Among the lines of the material, copy those that hold the string "threshold".

→ **DATA RECORDS**:
■ ■ ■ ■ ■

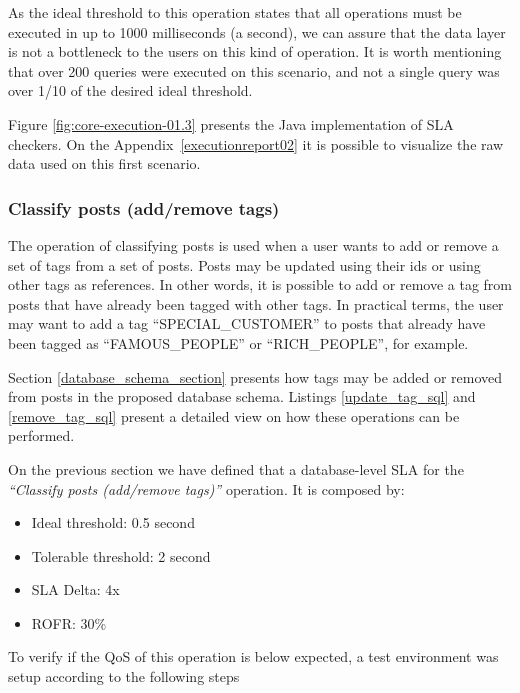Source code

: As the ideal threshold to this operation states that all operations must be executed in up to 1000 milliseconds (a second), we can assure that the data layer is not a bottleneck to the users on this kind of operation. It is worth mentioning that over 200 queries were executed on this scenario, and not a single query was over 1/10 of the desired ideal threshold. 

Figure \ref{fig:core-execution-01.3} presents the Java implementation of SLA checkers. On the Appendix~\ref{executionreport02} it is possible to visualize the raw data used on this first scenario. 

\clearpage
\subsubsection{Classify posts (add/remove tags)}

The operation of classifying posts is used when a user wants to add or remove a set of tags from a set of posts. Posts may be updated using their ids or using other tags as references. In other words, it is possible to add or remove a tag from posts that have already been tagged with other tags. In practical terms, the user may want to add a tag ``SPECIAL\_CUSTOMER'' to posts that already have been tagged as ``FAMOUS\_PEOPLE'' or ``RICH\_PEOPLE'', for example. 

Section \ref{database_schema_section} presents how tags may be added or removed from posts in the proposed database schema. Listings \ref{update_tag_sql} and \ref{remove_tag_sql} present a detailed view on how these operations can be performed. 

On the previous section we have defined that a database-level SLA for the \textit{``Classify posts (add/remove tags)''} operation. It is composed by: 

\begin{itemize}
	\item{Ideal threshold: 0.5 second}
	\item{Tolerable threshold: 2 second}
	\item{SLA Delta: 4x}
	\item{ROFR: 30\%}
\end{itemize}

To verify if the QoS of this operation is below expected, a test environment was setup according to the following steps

■ ■ ■ ■ ■

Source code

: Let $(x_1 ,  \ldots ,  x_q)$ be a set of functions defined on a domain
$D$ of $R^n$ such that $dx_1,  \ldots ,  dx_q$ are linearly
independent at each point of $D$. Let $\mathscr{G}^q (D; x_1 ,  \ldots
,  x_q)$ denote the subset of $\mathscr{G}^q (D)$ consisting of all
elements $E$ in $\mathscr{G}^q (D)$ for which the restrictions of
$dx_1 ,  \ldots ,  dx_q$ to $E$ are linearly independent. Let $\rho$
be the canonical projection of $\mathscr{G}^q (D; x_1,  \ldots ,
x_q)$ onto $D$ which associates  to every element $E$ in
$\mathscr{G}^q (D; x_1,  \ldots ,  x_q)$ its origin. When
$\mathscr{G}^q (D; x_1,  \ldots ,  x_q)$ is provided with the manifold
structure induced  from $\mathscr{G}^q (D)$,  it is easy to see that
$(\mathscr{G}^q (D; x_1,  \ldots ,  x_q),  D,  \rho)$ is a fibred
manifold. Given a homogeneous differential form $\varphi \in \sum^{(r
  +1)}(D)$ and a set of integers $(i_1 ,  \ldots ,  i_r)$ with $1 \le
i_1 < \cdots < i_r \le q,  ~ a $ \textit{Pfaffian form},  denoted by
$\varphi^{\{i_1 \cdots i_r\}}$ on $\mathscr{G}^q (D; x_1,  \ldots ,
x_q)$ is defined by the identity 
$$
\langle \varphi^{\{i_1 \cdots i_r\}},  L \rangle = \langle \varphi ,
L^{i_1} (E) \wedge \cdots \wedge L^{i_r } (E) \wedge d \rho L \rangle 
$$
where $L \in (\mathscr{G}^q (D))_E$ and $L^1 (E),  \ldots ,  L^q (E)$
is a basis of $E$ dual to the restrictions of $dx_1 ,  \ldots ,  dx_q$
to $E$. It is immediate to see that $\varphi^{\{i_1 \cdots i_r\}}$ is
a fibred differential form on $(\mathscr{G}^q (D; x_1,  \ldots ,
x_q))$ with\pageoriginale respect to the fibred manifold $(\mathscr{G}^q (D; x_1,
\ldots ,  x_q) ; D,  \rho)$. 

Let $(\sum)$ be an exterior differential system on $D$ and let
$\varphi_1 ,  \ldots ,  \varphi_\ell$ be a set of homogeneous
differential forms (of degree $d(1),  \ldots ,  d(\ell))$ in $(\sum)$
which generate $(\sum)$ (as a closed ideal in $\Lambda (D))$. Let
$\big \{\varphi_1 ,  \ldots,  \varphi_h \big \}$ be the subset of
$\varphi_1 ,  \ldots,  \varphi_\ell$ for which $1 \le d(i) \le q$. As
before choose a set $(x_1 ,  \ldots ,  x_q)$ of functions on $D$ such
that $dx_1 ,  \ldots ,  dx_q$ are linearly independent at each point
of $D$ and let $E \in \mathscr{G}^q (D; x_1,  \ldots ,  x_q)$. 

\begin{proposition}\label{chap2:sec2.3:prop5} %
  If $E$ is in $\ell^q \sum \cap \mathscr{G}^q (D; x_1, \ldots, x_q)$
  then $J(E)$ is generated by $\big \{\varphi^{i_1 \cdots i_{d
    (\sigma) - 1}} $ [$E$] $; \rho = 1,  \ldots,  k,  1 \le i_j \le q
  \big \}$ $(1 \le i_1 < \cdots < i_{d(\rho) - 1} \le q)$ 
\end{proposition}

■ ■ ■ ■ ■

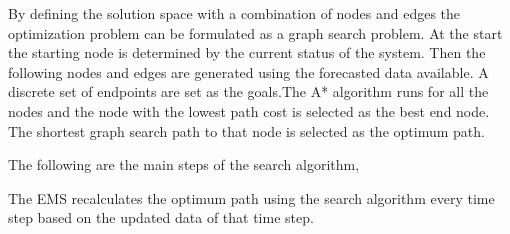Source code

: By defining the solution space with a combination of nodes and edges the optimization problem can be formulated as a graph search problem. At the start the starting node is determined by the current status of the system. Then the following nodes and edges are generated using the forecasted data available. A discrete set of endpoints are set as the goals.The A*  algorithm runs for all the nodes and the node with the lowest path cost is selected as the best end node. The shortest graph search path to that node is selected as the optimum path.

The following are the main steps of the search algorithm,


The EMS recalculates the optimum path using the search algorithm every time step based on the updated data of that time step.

■ ■ ■ ■ ■

→ **WRITTEN SOLUTION**:
: As the ideal threshold to this operation states that all operations must be executed in up to 1000 milliseconds (a second), we can assure that the data layer is not a bottleneck to the users on this kind of operation. It is worth mentioning that over 200 queries were executed on this scenario, and not a single query was over 1/10 of the desired ideal threshold. 
	\item{Ideal threshold: 0.5 second}
	\item{Tolerable threshold: 2 second}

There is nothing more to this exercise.